**Problem to work on**
Please restate the data exactly, from the first line to the last.

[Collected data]
---

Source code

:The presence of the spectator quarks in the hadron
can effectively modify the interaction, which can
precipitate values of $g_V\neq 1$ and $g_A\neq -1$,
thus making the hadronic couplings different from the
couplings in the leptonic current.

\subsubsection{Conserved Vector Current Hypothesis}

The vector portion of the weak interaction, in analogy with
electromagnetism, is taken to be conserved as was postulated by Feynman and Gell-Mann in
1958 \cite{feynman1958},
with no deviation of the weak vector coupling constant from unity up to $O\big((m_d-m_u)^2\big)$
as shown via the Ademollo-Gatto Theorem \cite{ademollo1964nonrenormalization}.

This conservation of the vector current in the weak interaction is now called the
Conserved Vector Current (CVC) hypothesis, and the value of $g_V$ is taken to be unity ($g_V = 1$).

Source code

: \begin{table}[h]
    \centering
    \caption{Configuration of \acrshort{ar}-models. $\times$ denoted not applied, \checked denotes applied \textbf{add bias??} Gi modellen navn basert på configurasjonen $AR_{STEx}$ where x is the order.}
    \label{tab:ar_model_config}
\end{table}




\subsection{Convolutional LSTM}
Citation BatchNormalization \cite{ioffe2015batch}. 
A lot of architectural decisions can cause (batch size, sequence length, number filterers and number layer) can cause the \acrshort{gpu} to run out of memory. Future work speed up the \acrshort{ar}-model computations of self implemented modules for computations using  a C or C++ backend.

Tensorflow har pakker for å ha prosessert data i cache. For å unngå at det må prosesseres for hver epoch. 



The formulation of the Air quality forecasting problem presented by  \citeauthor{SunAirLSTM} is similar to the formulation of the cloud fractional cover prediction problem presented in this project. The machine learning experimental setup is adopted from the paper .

---

**Answer to this problem**
Source code

:The presence of the spectator quarks in the hadron
can effectively modify the interaction, which can
precipitate values of $g_V\neq 1$ and $g_A\neq -1$,
thus making the hadronic couplings different from the
couplings in the leptonic current.

\subsubsection{Conserved Vector Current Hypothesis}

The vector portion of the weak interaction, in analogy with
electromagnetism, is taken to be conserved as was postulated by Feynman and Gell-Mann in
1958 \cite{feynman1958},
with no deviation of the weak vector coupling constant from unity up to $O\big((m_d-m_u)^2\big)$
as shown via the Ademollo-Gatto Theorem \cite{ademollo1964nonrenormalization}.

This conservation of the vector current in the weak interaction is now called the
Conserved Vector Current (CVC) hypothesis, and the value of $g_V$ is taken to be unity ($g_V = 1$).

Source code

: \begin{table}[h]
    \centering
    \caption{Configuration of \acrshort{ar}-models. $\times$ denoted not applied, \checked denotes applied \textbf{add bias??} Gi modellen navn basert på configurasjonen $AR_{STEx}$ where x is the order.}
    \label{tab:ar_model_config}
\end{table}




\subsection{Convolutional LSTM}
Citation BatchNormalization \cite{ioffe2015batch}. 
A lot of architectural decisions can cause (batch size, sequence length, number filterers and number layer) can cause the \acrshort{gpu} to run out of memory. Future work speed up the \acrshort{ar}-model computations of self implemented modules for computations using  a C or C++ backend.

Tensorflow har pakker for å ha prosessert data i cache. For å unngå at det må prosesseres for hver epoch. 



The formulation of the Air quality forecasting problem presented by  \citeauthor{SunAirLSTM} is similar to the formulation of the cloud fractional cover prediction problem presented in this project. The machine learning experimental setup is adopted from the paper .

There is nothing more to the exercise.